Frequently Asked Questions
Common Bail Conditions in Mississauga
In Mississauga, it is likely that an accused’s bail conditions will be similar to in other jurisdictions. Bail conditions are orders that the accused must follow. In exchange, the accused may stay outside of jail, but any violation of these can result in a penalty. These conditions can be found in the bail papers. One of the main bail conditions that an accused will face would be a no contact order. This is an order where the accused has no communication directly or indirectly with the complainant. Indirect contact includes sending a message through any third party including mutual contacts or social media. The accused must also notify the Officer in Charge (OIC) of any changes to their address/place of employment. Another possible bail condition is a weapons prohibition, banning possession of firearms, crossbows, and even knives.

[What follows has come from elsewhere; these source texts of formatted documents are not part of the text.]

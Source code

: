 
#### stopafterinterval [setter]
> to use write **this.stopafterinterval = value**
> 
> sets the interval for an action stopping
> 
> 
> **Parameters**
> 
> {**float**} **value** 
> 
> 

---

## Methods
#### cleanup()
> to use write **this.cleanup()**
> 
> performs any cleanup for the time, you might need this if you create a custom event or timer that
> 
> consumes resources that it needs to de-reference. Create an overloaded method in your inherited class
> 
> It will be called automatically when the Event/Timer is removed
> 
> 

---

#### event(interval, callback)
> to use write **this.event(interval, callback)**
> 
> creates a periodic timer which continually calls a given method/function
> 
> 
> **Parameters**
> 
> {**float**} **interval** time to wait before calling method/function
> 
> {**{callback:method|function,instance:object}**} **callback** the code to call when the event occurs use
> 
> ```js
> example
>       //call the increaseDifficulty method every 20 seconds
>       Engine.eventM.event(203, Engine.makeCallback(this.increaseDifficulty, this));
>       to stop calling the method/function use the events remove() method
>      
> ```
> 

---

Can a No Contact Order be Placed on a Married Couple? What is Written Revocable Consent?
Yes, no contact orders can happen to married couples as well. No contact orders apply to any domestic assault charge. Even if the residence in Mississauga is owned by the accused, the accused will be removed until the no contact order is lifted. The family situation does not matter.

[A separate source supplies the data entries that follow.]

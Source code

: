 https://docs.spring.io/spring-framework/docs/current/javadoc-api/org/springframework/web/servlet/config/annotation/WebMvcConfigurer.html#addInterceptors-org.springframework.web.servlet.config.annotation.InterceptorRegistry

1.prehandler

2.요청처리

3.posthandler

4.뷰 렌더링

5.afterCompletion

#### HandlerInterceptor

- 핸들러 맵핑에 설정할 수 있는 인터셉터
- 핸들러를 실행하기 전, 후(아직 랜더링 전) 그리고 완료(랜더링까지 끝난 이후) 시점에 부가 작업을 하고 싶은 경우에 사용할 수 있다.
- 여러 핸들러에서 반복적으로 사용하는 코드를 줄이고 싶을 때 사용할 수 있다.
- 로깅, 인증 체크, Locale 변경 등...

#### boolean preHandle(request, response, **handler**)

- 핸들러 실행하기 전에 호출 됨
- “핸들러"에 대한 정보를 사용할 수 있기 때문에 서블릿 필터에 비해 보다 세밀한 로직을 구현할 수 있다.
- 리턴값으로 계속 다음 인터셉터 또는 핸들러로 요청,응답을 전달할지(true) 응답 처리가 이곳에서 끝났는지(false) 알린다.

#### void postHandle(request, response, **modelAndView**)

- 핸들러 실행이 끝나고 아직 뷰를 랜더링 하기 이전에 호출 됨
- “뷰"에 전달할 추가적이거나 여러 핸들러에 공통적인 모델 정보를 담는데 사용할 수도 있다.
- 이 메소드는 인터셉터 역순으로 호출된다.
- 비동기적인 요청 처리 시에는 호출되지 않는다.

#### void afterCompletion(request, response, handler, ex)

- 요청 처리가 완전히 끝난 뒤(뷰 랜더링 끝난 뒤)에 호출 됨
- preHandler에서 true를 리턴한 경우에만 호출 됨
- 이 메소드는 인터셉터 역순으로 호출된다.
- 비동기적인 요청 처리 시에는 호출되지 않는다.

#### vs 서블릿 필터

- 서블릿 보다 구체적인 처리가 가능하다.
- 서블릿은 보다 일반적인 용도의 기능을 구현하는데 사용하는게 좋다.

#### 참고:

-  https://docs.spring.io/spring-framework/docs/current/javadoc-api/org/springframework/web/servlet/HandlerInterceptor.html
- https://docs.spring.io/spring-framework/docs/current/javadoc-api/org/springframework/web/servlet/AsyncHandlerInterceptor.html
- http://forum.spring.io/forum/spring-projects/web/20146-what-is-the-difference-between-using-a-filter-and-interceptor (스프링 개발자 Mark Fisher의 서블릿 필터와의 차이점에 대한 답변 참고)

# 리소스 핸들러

No contact orders may be lifted by written revocable consent. Usually, this is the only way a no contact order can be lifted while the case is ongoing. Written revocable consent is declared by the complainant of the domestic assault case. After some time has passed, the complainant of the case may wish to have contact again and may written consent to the officer in charge of the case. This means that no contact order is lifted. However, this is revocable at any time, even verbally. If the victim wishes, they may, at any time through speech or written word, render the written revocable consent null. The no contact order is then put back in place, and the accused must comply.
What If Both Couples Own Their Residence?
In the case that both the accused and the complainant owned the residence, the accused must still follow the no contact order. The accused may no longer stay at the residence for the safety of the victim. Even if the house belongs to the accused and the accused has complete ownership over the house, the accused still must leave the premises for the time being. However, this does not mean the accused has no more responsibilities to the property—bills and mortgages still must be paid.
Under these circumstances, it may be advisable to retain both a family lawyer and a criminal lawyer. A family lawyer may be able to help in the management of assets as well as other related legal matters such as custody of children or visitation rights. The family court and the criminal court will often look towards each other for guidance.
What Are the Different Types of Assault?
There are several different types of assault in Mississauga. Regular assault, or simple assault, is when a person without the consent of another person, applies force to them. This also applies to threats of an application of force, or any action that causes the other person to believe an assault was about to occur. Choking is also an offence under s. 267(c) of the Criminal Code. Choking occurs when someone attempts to choke or suffocate a person or when they attempt to choke or suffocate another person. Choking is a serious offence and carried serious penalties. Assault causing bodily harm is contained in section 267 as well and involves bodily harm that is not transient.
Assault with a weapon is when someone, while openly wearing or carrying a weapon (or an imitation of a weapon), they approach or block another person’s movement. This also applies to situation of begging or panhandling. In R v. Guzzo, 2007 ONSC 36639 (CanLII), the accused threatened his ex-girlfriend while brandishing a steak knife. In addition, he revealed a handgun on his person. He was charged with assault with a weapon, even though the weapon was not actually used.
Aggravated assault is assault that wounds, maims, disfigures, or endangers the life of the complainant. This is different from aggravating circumstances, which are situations that accentuates the severity and culpability of a criminal act. This may result in harsher sentencing. These circumstances include but are not limited to, assaulting a public transit operator, assaulting a peace officer, or sexual violence.
Is There a Limit to Victim’s Input?
Unlike in civil cases, victims have little say to what happens in a criminal assault case. Once the offender has been charged, the case becomes a case for the Crown, and the government represents the victim. The case is then stylized as R. v. Accused. There is usually input from the victim regarding contact and the no contact order.
If the accused pleads guilty, the Crown will consult with the victim regarding sentencing. At sentencing, the victim is allowed a victim impact statement detailing how their life has been affected by the assault. This may describe physical or emotional harm, property damage, or economic loss. This victim impact statement cannot be used to disparage or slander the accused. A victim impact statement is not the ultimate decider for a sentence. At the end of the day, the sentence is up to the Court and the Crown.